Data excerpts:
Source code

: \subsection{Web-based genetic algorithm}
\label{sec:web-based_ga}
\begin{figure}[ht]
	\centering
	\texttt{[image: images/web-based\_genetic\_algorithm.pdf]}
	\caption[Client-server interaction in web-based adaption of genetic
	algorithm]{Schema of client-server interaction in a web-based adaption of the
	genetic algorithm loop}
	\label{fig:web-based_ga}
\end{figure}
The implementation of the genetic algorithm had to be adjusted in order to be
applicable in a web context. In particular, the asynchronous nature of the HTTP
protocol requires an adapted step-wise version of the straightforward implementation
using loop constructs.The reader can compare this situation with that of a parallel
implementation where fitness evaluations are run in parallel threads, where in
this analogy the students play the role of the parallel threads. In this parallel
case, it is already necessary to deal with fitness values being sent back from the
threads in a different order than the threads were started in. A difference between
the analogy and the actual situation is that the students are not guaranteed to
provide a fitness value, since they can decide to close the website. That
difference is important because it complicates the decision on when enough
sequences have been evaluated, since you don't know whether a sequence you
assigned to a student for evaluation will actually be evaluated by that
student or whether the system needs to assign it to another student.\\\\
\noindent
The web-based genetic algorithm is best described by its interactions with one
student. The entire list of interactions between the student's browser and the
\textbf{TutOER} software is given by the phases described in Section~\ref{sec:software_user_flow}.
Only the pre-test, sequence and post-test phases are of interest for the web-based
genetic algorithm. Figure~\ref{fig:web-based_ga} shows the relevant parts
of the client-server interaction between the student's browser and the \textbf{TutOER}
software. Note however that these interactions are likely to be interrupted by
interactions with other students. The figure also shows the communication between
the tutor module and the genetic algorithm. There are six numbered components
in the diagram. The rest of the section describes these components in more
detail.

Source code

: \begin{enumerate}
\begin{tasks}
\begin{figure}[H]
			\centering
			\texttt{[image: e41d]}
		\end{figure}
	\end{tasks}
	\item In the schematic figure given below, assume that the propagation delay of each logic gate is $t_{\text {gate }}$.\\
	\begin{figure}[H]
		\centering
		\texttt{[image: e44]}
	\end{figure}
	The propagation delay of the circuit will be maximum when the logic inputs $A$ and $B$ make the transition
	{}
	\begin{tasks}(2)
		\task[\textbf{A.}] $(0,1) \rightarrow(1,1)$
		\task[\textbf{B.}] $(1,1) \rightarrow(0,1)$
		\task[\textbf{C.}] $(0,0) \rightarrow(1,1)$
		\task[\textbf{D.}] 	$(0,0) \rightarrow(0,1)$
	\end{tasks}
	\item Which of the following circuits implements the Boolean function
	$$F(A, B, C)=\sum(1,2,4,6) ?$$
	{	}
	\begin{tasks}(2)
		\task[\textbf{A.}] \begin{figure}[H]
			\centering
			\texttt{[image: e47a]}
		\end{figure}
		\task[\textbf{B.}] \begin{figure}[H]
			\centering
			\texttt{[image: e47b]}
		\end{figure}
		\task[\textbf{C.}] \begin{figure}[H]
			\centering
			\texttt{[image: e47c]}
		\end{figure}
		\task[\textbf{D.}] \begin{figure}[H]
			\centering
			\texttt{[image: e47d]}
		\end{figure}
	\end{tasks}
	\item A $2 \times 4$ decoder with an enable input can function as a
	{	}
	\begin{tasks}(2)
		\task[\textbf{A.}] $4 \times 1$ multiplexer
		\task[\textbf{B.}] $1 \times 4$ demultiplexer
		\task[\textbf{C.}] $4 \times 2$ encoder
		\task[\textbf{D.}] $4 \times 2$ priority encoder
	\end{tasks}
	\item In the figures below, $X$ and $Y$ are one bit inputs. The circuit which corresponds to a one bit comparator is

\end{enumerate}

Task description: Give back the complete material verbatim.

Written solution:
Source code

: \subsection{Web-based genetic algorithm}
\label{sec:web-based_ga}
\begin{figure}[ht]
	\centering
	\texttt{[image: images/web-based\_genetic\_algorithm.pdf]}
	\caption[Client-server interaction in web-based adaption of genetic
	algorithm]{Schema of client-server interaction in a web-based adaption of the
	genetic algorithm loop}
	\label{fig:web-based_ga}
\end{figure}
The implementation of the genetic algorithm had to be adjusted in order to be
applicable in a web context. In particular, the asynchronous nature of the HTTP
protocol requires an adapted step-wise version of the straightforward implementation
using loop constructs.The reader can compare this situation with that of a parallel
implementation where fitness evaluations are run in parallel threads, where in
this analogy the students play the role of the parallel threads. In this parallel
case, it is already necessary to deal with fitness values being sent back from the
threads in a different order than the threads were started in. A difference between
the analogy and the actual situation is that the students are not guaranteed to
provide a fitness value, since they can decide to close the website. That
difference is important because it complicates the decision on when enough
sequences have been evaluated, since you don't know whether a sequence you
assigned to a student for evaluation will actually be evaluated by that
student or whether the system needs to assign it to another student.\\\\
\noindent
The web-based genetic algorithm is best described by its interactions with one
student. The entire list of interactions between the student's browser and the
\textbf{TutOER} software is given by the phases described in Section~\ref{sec:software_user_flow}.
Only the pre-test, sequence and post-test phases are of interest for the web-based
genetic algorithm. Figure~\ref{fig:web-based_ga} shows the relevant parts
of the client-server interaction between the student's browser and the \textbf{TutOER}
software. Note however that these interactions are likely to be interrupted by
interactions with other students. The figure also shows the communication between
the tutor module and the genetic algorithm. There are six numbered components
in the diagram. The rest of the section describes these components in more
detail.

Source code

: \begin{enumerate}
\begin{tasks}
\begin{figure}[H]
			\centering
			\texttt{[image: e41d]}
		\end{figure}
	\end{tasks}
	\item In the schematic figure given below, assume that the propagation delay of each logic gate is $t_{\text {gate }}$.\\
	\begin{figure}[H]
		\centering
		\texttt{[image: e44]}
	\end{figure}
	The propagation delay of the circuit will be maximum when the logic inputs $A$ and $B$ make the transition
	{}
	\begin{tasks}(2)
		\task[\textbf{A.}] $(0,1) \rightarrow(1,1)$
		\task[\textbf{B.}] $(1,1) \rightarrow(0,1)$
		\task[\textbf{C.}] $(0,0) \rightarrow(1,1)$
		\task[\textbf{D.}] 	$(0,0) \rightarrow(0,1)$
	\end{tasks}
	\item Which of the following circuits implements the Boolean function
	$$F(A, B, C)=\sum(1,2,4,6) ?$$
	{	}
	\begin{tasks}(2)
		\task[\textbf{A.}] \begin{figure}[H]
			\centering
			\texttt{[image: e47a]}
		\end{figure}
		\task[\textbf{B.}] \begin{figure}[H]
			\centering
			\texttt{[image: e47b]}
		\end{figure}
		\task[\textbf{C.}] \begin{figure}[H]
			\centering
			\texttt{[image: e47c]}
		\end{figure}
		\task[\textbf{D.}] \begin{figure}[H]
			\centering
			\texttt{[image: e47d]}
		\end{figure}
	\end{tasks}
	\item A $2 \times 4$ decoder with an enable input can function as a
	{	}
	\begin{tasks}(2)
		\task[\textbf{A.}] $4 \times 1$ multiplexer
		\task[\textbf{B.}] $1 \times 4$ demultiplexer
		\task[\textbf{C.}] $4 \times 2$ encoder
		\task[\textbf{D.}] $4 \times 2$ priority encoder
	\end{tasks}
	\item In the figures below, $X$ and $Y$ are one bit inputs. The circuit which corresponds to a one bit comparator is

\end{enumerate}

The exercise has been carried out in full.